Callos o ampollas de succión en el bebé lactante

Características del callo de succión en el recién nacido

Sara Cañamero de LeónMatrona

Es frecuente que a los pocos días de nacer el bebé presente en la parte central del labio superior una protuberancia blanda y transparente de piel. Es lo que conocemos como callo o ampolla de succión.

De callo tiene más bien poco, ya que como hemos dicho su consistencia es blanda, y es común en los bebés que empiezan a succionar (ya sea lactancia materna o artificial).

Cómo reconocer el callo de succión en nuestro bebé

Recién nacido mamando

Las características del callo de succión son las siguientes:

- No resulta molesta para el bebé.

- No requiere un cuidado especial. No hay que arrancarlas, ni necesitan de hidratación especial (no es sequedad labial).

- Es blando, blanquecino y situado en la parte central del labio superior.

- Se suele caer a las semanas de manera espontánea.

En principio lo que necesita es que la piel se acostumbre al roce al que se ve expuesta durante todas las horas al día que el bebé mama.
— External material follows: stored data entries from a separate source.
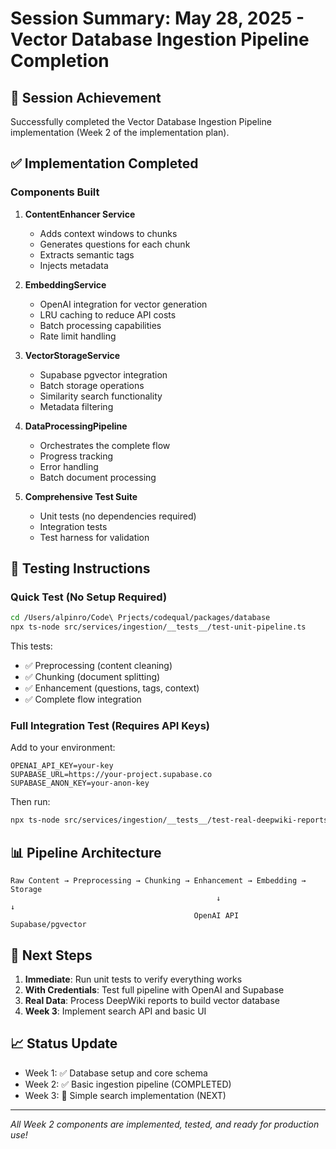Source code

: # Session Summary: May 28, 2025 - Vector Database Ingestion Pipeline Completion

## 🎯 Session Achievement
Successfully completed the Vector Database Ingestion Pipeline implementation (Week 2 of the implementation plan).

## ✅ Implementation Completed

### Components Built
1. **ContentEnhancer Service**
   - Adds context windows to chunks
   - Generates questions for each chunk
   - Extracts semantic tags
   - Injects metadata

2. **EmbeddingService**
   - OpenAI integration for vector generation
   - LRU caching to reduce API costs
   - Batch processing capabilities
   - Rate limit handling

3. **VectorStorageService**
   - Supabase pgvector integration
   - Batch storage operations
   - Similarity search functionality
   - Metadata filtering

4. **DataProcessingPipeline**
   - Orchestrates the complete flow
   - Progress tracking
   - Error handling
   - Batch document processing

5. **Comprehensive Test Suite**
   - Unit tests (no dependencies required)
   - Integration tests
   - Test harness for validation

## 🧪 Testing Instructions

### Quick Test (No Setup Required)
```bash
cd /Users/alpinro/Code\ Prjects/codequal/packages/database
npx ts-node src/services/ingestion/__tests__/test-unit-pipeline.ts
```

This tests:
- ✅ Preprocessing (content cleaning)
- ✅ Chunking (document splitting)
- ✅ Enhancement (questions, tags, context)
- ✅ Complete flow integration

### Full Integration Test (Requires API Keys)
Add to your environment:
```env
OPENAI_API_KEY=your-key
SUPABASE_URL=https://your-project.supabase.co
SUPABASE_ANON_KEY=your-anon-key
```

Then run:
```bash
npx ts-node src/services/ingestion/__tests__/test-real-deepwiki-reports.ts
```

## 📊 Pipeline Architecture
```
Raw Content → Preprocessing → Chunking → Enhancement → Embedding → Storage
                                              ↓                         ↓
                                         OpenAI API              Supabase/pgvector
```

## 🚀 Next Steps

1. **Immediate**: Run unit tests to verify everything works
2. **With Credentials**: Test full pipeline with OpenAI and Supabase
3. **Real Data**: Process DeepWiki reports to build vector database
4. **Week 3**: Implement search API and basic UI

## 📈 Status Update
- Week 1: ✅ Database setup and core schema
- Week 2: ✅ Basic ingestion pipeline (COMPLETED)
- Week 3: 🔲 Simple search implementation (NEXT)

---

*All Week 2 components are implemented, tested, and ready for production use!*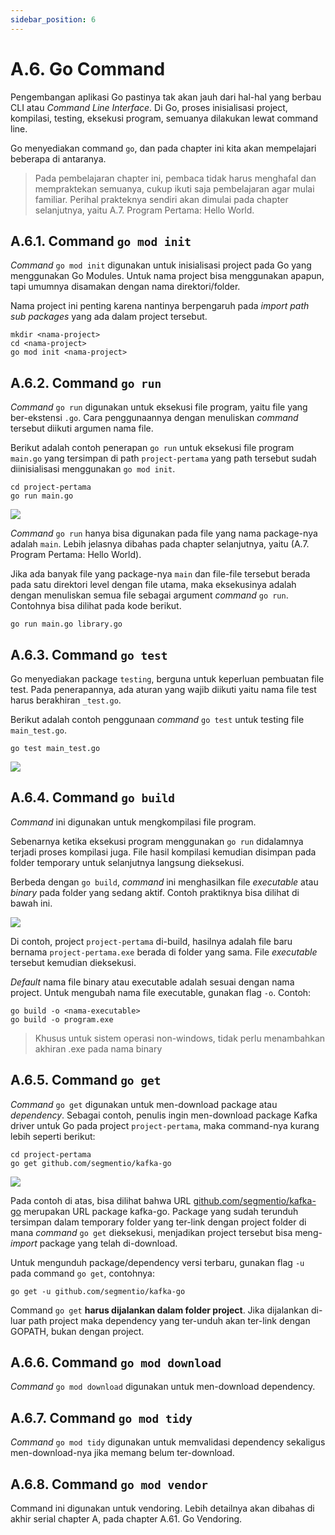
 ```yaml
---
sidebar_position: 6
---
```


# A.6. Go Command


Pengembangan aplikasi Go pastinya tak akan jauh dari hal-hal yang berbau CLI atau  _Command Line Interface_. Di Go, proses inisialisasi project, kompilasi, testing, eksekusi program, semuanya dilakukan lewat command line.

Go menyediakan command  `go`, dan pada chapter ini kita akan mempelajari beberapa di antaranya.

>Pada pembelajaran chapter ini, pembaca tidak harus menghafal dan mempraktekan semuanya, cukup ikuti saja pembelajaran agar mulai familiar. Perihal prakteknya sendiri akan dimulai pada chapter selanjutnya, yaitu A.7. Program Pertama: Hello World.

## A.6.1. Command  `go mod init`

_Command_  `go mod init`  digunakan untuk inisialisasi project pada Go yang menggunakan Go Modules. Untuk nama project bisa menggunakan apapun, tapi umumnya disamakan dengan nama direktori/folder.

Nama project ini penting karena nantinya berpengaruh pada  _import path sub packages_  yang ada dalam project tersebut.

```
mkdir <nama-project>
cd <nama-project>
go mod init <nama-project>
```
## A.6.2. Command  `go run`

_Command_  `go run`  digunakan untuk eksekusi file program, yaitu file yang ber-ekstensi  `.go`. Cara penggunaannya dengan menuliskan  _command_  tersebut diikuti argumen nama file.

Berikut adalah contoh penerapan  `go run`  untuk eksekusi file program  `main.go`  yang tersimpan di path  `project-pertama`  yang path tersebut sudah diinisialisasi menggunakan  `go mod init`.

```
cd project-pertama
go run main.go
```


**![](https://lh7-rt.googleusercontent.com/docsz/AD_4nXc8aYK9AFvxcDDSsQtS6bSg5NXqA1weNInnt9BlUbRY5JZ5q8hNNYXJ7IY-BmGaSqRQ_fbsCY46YwVX9t7qMRAsi9kBj433yZKhEZ76_109tTjpisqj4DZq9c97VtZLt7Kf9zndxkoIlbRfAX4FpDk0sKC1?key=d3s-vJLBsYtwvRvGfZhdnw)**


_Command_  `go run`  hanya bisa digunakan pada file yang nama package-nya adalah  `main`. Lebih jelasnya dibahas pada chapter selanjutnya, yaitu (A.7. Program Pertama: Hello World).

Jika ada banyak file yang package-nya  `main`  dan file-file tersebut berada pada satu direktori level dengan file utama, maka eksekusinya adalah dengan menuliskan semua file sebagai argument  _command_  `go run`. Contohnya bisa dilihat pada kode berikut.

```
go run main.go library.go
```
## A.6.3. Command  `go test`

Go menyediakan package  `testing`, berguna untuk keperluan pembuatan file test. Pada penerapannya, ada aturan yang wajib diikuti yaitu nama file test harus berakhiran  `_test.go`.

Berikut adalah contoh penggunaan  _command_  `go test`  untuk testing file  `main_test.go`.

```
go test main_test.go
```
**![](https://lh7-rt.googleusercontent.com/docsz/AD_4nXdqowQqhOuwxDuINnf4CTW8KFdIKrEaNyvjYu53RYgvpCjyWlmRMGHSBsmq69yzn9sSs5APA9xn6ErNuOaUibb0GviXiAfOtS0NWnTydKwhP2GWvb6STl8d-Bdtvstg8DX-gVR7gQTnz5Q_owzvGxn_jpU?key=d3s-vJLBsYtwvRvGfZhdnw)**

## A.6.4. Command  `go build`
_Command_  ini digunakan untuk mengkompilasi file program.

Sebenarnya ketika eksekusi program menggunakan  `go run`  didalamnya terjadi proses kompilasi juga. File hasil kompilasi kemudian disimpan pada folder temporary untuk selanjutnya langsung dieksekusi.

Berbeda dengan  `go build`,  _command_  ini menghasilkan file  _executable_  atau  _binary_  pada folder yang sedang aktif. Contoh praktiknya bisa dilihat di bawah ini.

**![](https://lh7-rt.googleusercontent.com/docsz/AD_4nXc0qT1HENihLM8x42u9JyshYp5v2FVL9zwtyER9z2ErZPd1tVaKEEcV_DTudqazHpX9TwLasio5h66DhPLn_hTZ98YO6I5-FLIF0mF9TkBMGKB1GjPte2GO_3_dJxdQ-ghyukA4Tg3_uUS6m7a3Q6Ruj5nh?key=d3s-vJLBsYtwvRvGfZhdnw)**

Di contoh, project  `project-pertama`  di-build, hasilnya adalah file baru bernama  `project-pertama.exe`  berada di folder yang sama. File  _executable_  tersebut kemudian dieksekusi.

_Default_  nama file binary atau executable adalah sesuai dengan nama project. Untuk mengubah nama file executable, gunakan flag  `-o`. Contoh:
```
go build -o <nama-executable>
go build -o program.exe
```
>Khusus untuk sistem operasi non-windows, tidak perlu menambahkan akhiran .exe pada nama binary

## A.6.5. Command  `go get`

_Command_  `go get`  digunakan untuk men-download package atau  _dependency_. Sebagai contoh, penulis ingin men-download package Kafka driver untuk Go pada project  `project-pertama`, maka command-nya kurang lebih seperti berikut:

```
cd project-pertama
go get github.com/segmentio/kafka-go
```
**![](https://lh7-rt.googleusercontent.com/docsz/AD_4nXe-yLO7Zt1tIRKSrO-lvlFhpXstKBpCYSiOINMo13lZ8gSQIXe--tJmXrSfKUXrTNvXmbirdCc-edafpbtcWnJFqqzRGVxkKw9ET6bKsBUPjH9ok31jAOG_XLnlOVv1XHmq8T7sHySivdzrwdpp0RZ8g90?key=d3s-vJLBsYtwvRvGfZhdnw)**

Pada contoh di atas, bisa dilihat bahwa URL  [github.com/segmentio/kafka-go](http://github.com/segmentio/kafka-go)  merupakan URL package kafka-go. Package yang sudah terunduh tersimpan dalam temporary folder yang ter-link dengan project folder di mana  _command_  `go get`  dieksekusi, menjadikan project tersebut bisa meng-_import_  package yang telah di-download.

Untuk mengunduh package/dependency versi terbaru, gunakan flag  `-u`  pada command  `go get`, contohnya:

```
go get -u github.com/segmentio/kafka-go
```
Command `go get`  **harus dijalankan dalam folder project**. Jika dijalankan di-luar path project maka dependency yang ter-unduh akan ter-link dengan GOPATH, bukan dengan project.

## A.6.6. Command  `go mod download`

_Command_  `go mod download`  digunakan untuk men-download dependency.

## A.6.7. Command  `go mod tidy`

_Command_  `go mod tidy`  digunakan untuk memvalidasi dependency sekaligus men-download-nya jika memang belum ter-download.

## A.6.8. Command  `go mod vendor`

Command ini digunakan untuk vendoring. Lebih detailnya akan dibahas di akhir serial chapter A, pada chapter A.61. Go Vendoring.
Causas y síntomas de los callos o ampollas de succión en los bebés

En el comienzo de la lactancia, algunos bebés presentan una protuberancia en la parte media del labio superior. Se trata de callosidades producidas por el roce que ocurre al alimentarlo (con la tetina o con el pecho). Normalmente la causa es esta, otro motivo más por el que el bebé se debe de habituar a su vida extrauterina.
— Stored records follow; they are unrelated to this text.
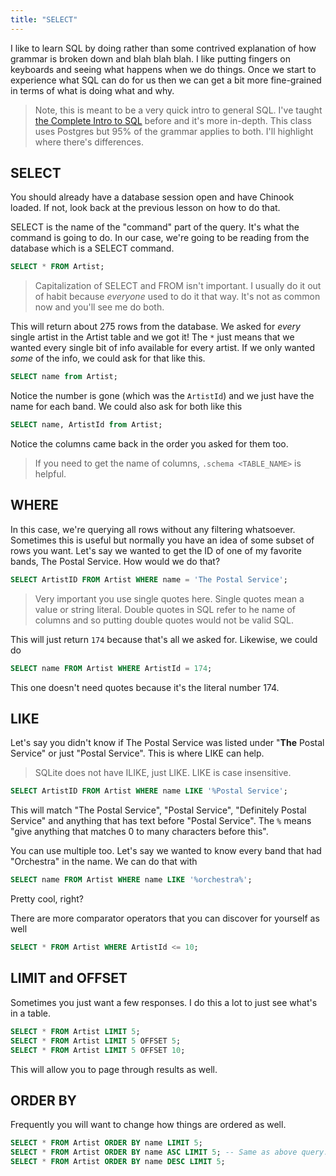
 ```yaml
---
title: "SELECT"
---
```


I like to learn SQL by doing rather than some contrived explanation of how grammar is broken down and blah blah blah. I like putting fingers on keyboards and seeing what happens when we do things. Once we start to experience what SQL can do for us then we can get a bit more fine-grained in terms of what is doing what and why.

> Note, this is meant to be a very quick intro to general SQL. I've taught [the Complete Intro to SQL][sql] before and it's more in-depth. This class uses Postgres but 95% of the grammar applies to both. I'll highlight where there's differences.

## SELECT

You should already have a database session open and have Chinook loaded. If not, look back at the previous lesson on how to do that.

SELECT is the name of the "command" part of the query. It's what the command is going to do. In our case, we're going to be reading from the database which is a SELECT command.

```sql
SELECT * FROM Artist;
```

> Capitalization of SELECT and FROM isn't important. I usually do it out of habit because _everyone_ used to do it that way. It's not as common now and you'll see me do both.

This will return about 275 rows from the database. We asked for _every_ single artist in the Artist table and we got it! The `*` just means that we wanted every single bit of info available for every artist. If we only wanted _some_ of the info, we could ask for that like this.

```sql
SELECT name from Artist;
```

Notice the number is gone (which was the `ArtistId`) and we just have the name for each band. We could also ask for both like this

```sql
SELECT name, ArtistId from Artist;
```

Notice the columns came back in the order you asked for them too.

> If you need to get the name of columns, `.schema <TABLE_NAME>` is helpful.

## WHERE

In this case, we're querying all rows without any filtering whatsoever. Sometimes this is useful but normally you have an idea of some subset of rows you want. Let's say we wanted to get the ID of one of my favorite bands, The Postal Service. How would we do that?

```sql
SELECT ArtistID FROM Artist WHERE name = 'The Postal Service';
```

> Very important you use single quotes here. Single quotes mean a value or string literal. Double quotes in SQL refer to he name of columns and so putting double quotes would not be valid SQL.

This will just return `174` because that's all we asked for. Likewise, we could do

```sql
SELECT name FROM Artist WHERE ArtistId = 174;
```

This one doesn't need quotes because it's the literal number 174.

## LIKE

Let's say you didn't know if The Postal Service was listed under "**The** Postal Service" or just "Postal Service". This is where LIKE can help.

> SQLite does not have ILIKE, just LIKE. LIKE is case insensitive.

```sql
SELECT ArtistID FROM Artist WHERE name LIKE '%Postal Service';
```

This will match "The Postal Service", "Postal Service", "Definitely Postal Service" and anything that has text before "Postal Service". The `%` means "give anything that matches 0 to many characters before this".

You can use multiple too. Let's say we wanted to know every band that had "Orchestra" in the name. We can do that with

```sql
SELECT name FROM Artist WHERE name LIKE '%orchestra%';
```

Pretty cool, right?

There are more comparator operators that you can discover for yourself as well

```sql
SELECT * FROM Artist WHERE ArtistId <= 10;
```

## LIMIT and OFFSET

Sometimes you just want a few responses. I do this a lot to just see what's in a table.

```sql
SELECT * FROM Artist LIMIT 5;
SELECT * FROM Artist LIMIT 5 OFFSET 5;
SELECT * FROM Artist LIMIT 5 OFFSET 10;
```

This will allow you to page through results as well.

## ORDER BY

Frequently you will want to change how things are ordered as well.

```SQL
SELECT * FROM Artist ORDER BY name LIMIT 5;
SELECT * FROM Artist ORDER BY name ASC LIMIT 5; -- Same as above query. ASC is implied if left out.
SELECT * FROM Artist ORDER BY name DESC LIMIT 5;
```

[sql]: https://frontendmasters.com/courses/sql/
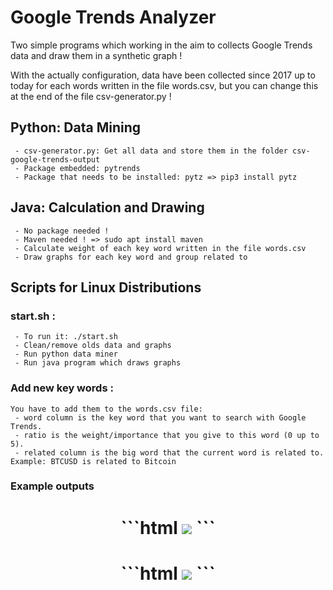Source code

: Google Trends Analyzer
========

Two simple programs which working in the aim to collects Google Trends data and draw them in a synthetic graph !

With the actually configuration, data have been collected since 2017 up to today for each words written in the file words.csv, but you can change this at the end of the file csv-generator.py !

Python: Data Mining
--------
```
 - csv-generator.py: Get all data and store them in the folder csv-google-trends-output
 - Package embedded: pytrends
 - Package that needs to be installed: pytz => pip3 install pytz
```

Java: Calculation and Drawing
--------
```
 - No package needed !
 - Maven needed ! => sudo apt install maven
 - Calculate weight of each key word written in the file words.csv
 - Draw graphs for each key word and group related to
```

Scripts for Linux Distributions
--------

### start.sh :
```
 - To run it: ./start.sh
 - Clean/remove olds data and graphs
 - Run python data miner
 - Run java program which draws graphs
```

### Add new key words :
```
You have to add them to the words.csv file:
 - word column is the key word that you want to search with Google Trends.
 - ratio is the weight/importance that you give to this word (0 up to 5).
 - related column is the big word that the current word is related to. Example: BTCUSD is related to Bitcoin
```

### Example outputs
<h1 align="center">
```html
<img src="https://imgur.com/4sKfg5j">
```
</h1>
<h1 align="center">
```html
<img src="https://imgur.com/kw6b0yC">
```
</h1>
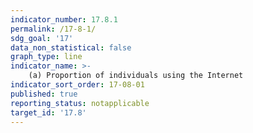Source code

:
```yaml
---
indicator_number: 17.8.1
permalink: /17-8-1/
sdg_goal: '17'
data_non_statistical: false
graph_type: line
indicator_name: >-
    (a) Proportion of individuals using the Internet
indicator_sort_order: 17-08-01
published: true
reporting_status: notapplicable
target_id: '17.8'
---
```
Sin embargo, hay veces que la presencia del callo de succión es un síntoma de un mal agarre por parte del bebé al pecho materno; puede ser un signo de presencia de frenillo lingual. Nos debe hacer pensar que no es fisiológico el hecho de que se presente un callo persistente en el tiempo, acompañado de otra sintomatología como son:

- Tomas muy largas, el bebé se cansa y se queda dormido.

- Inadecuado aumento de peso.

- Chasquido al mamar, se escucha perfectamente como el bebé pierde el vacío al succionar.
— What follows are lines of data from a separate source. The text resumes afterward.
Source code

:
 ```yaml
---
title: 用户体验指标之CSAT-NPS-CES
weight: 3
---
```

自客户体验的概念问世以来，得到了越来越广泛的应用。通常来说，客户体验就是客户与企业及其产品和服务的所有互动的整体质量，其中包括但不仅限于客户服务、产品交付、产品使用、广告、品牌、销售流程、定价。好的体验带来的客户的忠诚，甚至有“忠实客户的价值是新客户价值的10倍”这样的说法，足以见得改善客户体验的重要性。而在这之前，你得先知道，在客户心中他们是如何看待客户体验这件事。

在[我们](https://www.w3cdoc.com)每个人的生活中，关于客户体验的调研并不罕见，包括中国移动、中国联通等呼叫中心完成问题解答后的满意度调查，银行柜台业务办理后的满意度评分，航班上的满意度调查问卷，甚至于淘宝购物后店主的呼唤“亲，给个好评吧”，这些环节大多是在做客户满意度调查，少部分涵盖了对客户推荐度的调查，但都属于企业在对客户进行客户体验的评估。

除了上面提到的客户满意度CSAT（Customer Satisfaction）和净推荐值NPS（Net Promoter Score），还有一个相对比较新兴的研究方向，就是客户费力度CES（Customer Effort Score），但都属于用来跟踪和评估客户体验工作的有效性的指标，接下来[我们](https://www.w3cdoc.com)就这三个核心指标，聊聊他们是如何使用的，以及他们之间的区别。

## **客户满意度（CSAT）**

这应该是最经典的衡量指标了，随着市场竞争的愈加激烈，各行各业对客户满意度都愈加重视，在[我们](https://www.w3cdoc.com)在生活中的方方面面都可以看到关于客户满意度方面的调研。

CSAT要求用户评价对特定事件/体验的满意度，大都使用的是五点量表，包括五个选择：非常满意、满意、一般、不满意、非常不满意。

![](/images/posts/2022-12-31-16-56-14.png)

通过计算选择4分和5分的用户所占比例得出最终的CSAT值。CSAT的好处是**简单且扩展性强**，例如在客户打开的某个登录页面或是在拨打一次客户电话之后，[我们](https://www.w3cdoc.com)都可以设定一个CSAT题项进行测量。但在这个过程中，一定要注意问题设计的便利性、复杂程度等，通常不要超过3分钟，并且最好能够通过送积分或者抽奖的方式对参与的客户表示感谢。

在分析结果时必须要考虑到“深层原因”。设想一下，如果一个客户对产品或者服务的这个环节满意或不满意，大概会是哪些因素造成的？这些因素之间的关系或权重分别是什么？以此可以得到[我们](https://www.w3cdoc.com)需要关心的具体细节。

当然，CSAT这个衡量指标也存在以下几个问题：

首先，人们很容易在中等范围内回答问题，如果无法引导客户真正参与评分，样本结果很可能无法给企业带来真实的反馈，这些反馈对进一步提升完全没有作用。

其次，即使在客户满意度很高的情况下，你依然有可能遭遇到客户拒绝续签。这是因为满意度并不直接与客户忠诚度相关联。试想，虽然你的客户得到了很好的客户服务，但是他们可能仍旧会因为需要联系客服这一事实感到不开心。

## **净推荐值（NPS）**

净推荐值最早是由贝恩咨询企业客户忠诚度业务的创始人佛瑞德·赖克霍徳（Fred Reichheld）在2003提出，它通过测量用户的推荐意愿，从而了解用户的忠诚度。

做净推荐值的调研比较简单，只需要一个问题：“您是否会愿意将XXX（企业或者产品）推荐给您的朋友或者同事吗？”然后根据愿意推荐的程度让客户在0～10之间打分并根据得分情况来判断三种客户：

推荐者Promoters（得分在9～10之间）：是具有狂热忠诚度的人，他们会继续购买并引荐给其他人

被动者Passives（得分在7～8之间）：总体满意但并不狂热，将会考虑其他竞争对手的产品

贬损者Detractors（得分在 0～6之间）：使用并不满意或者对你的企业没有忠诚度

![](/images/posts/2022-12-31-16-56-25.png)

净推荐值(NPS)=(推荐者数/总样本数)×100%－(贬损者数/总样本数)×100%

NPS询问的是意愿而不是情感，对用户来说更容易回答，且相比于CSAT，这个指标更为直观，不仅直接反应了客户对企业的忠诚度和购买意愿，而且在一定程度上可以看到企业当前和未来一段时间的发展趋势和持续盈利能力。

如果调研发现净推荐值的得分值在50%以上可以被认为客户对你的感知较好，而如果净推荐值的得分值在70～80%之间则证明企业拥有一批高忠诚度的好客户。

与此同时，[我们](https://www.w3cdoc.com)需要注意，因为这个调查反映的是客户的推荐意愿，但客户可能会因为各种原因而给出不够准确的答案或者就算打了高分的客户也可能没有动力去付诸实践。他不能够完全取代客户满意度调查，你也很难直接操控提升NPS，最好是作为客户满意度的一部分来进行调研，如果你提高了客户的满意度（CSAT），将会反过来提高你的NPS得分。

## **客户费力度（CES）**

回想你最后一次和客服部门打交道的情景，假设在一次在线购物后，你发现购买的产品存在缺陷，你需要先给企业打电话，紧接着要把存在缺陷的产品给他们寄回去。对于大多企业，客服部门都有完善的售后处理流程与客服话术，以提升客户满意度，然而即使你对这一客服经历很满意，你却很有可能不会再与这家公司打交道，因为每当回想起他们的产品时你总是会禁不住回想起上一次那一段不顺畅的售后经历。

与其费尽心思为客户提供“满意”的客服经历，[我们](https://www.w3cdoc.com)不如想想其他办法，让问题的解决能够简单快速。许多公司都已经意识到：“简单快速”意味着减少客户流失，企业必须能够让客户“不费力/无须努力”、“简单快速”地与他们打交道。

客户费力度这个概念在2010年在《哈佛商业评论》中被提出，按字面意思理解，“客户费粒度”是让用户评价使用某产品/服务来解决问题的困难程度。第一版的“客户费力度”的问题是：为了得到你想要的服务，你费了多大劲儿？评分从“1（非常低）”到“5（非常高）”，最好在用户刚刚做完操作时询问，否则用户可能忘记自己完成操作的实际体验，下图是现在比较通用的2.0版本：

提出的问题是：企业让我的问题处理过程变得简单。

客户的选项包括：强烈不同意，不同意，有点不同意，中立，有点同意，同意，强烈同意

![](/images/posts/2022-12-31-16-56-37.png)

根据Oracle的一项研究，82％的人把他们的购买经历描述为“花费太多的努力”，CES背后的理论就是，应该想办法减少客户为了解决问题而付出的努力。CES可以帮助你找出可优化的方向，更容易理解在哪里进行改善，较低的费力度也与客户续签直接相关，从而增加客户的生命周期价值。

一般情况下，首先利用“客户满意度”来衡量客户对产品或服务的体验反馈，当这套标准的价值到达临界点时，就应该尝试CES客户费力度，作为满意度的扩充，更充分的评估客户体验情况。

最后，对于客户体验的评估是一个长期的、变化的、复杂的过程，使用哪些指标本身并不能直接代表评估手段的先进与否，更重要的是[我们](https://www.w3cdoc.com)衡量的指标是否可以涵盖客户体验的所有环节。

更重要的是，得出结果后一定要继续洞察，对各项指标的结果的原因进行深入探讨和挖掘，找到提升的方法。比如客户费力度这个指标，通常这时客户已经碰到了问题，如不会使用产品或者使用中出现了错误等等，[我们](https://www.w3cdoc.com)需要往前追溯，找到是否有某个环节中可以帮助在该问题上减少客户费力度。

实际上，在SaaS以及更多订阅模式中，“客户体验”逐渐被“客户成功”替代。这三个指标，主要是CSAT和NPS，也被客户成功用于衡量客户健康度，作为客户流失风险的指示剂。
- Tomas dolorosas para la madre, presencia de grietas en los pezones.

En estos casos la presencia del callo es debido a que el bebé no se agarra bien, y usa demasiado los labios y las encías para poder succionar. En estos casos es recomendable que la mamá acuda a la matrona o a una asesora de lactancia para que descarte problemas de agarre, presencia de frenillo o corrija la postura.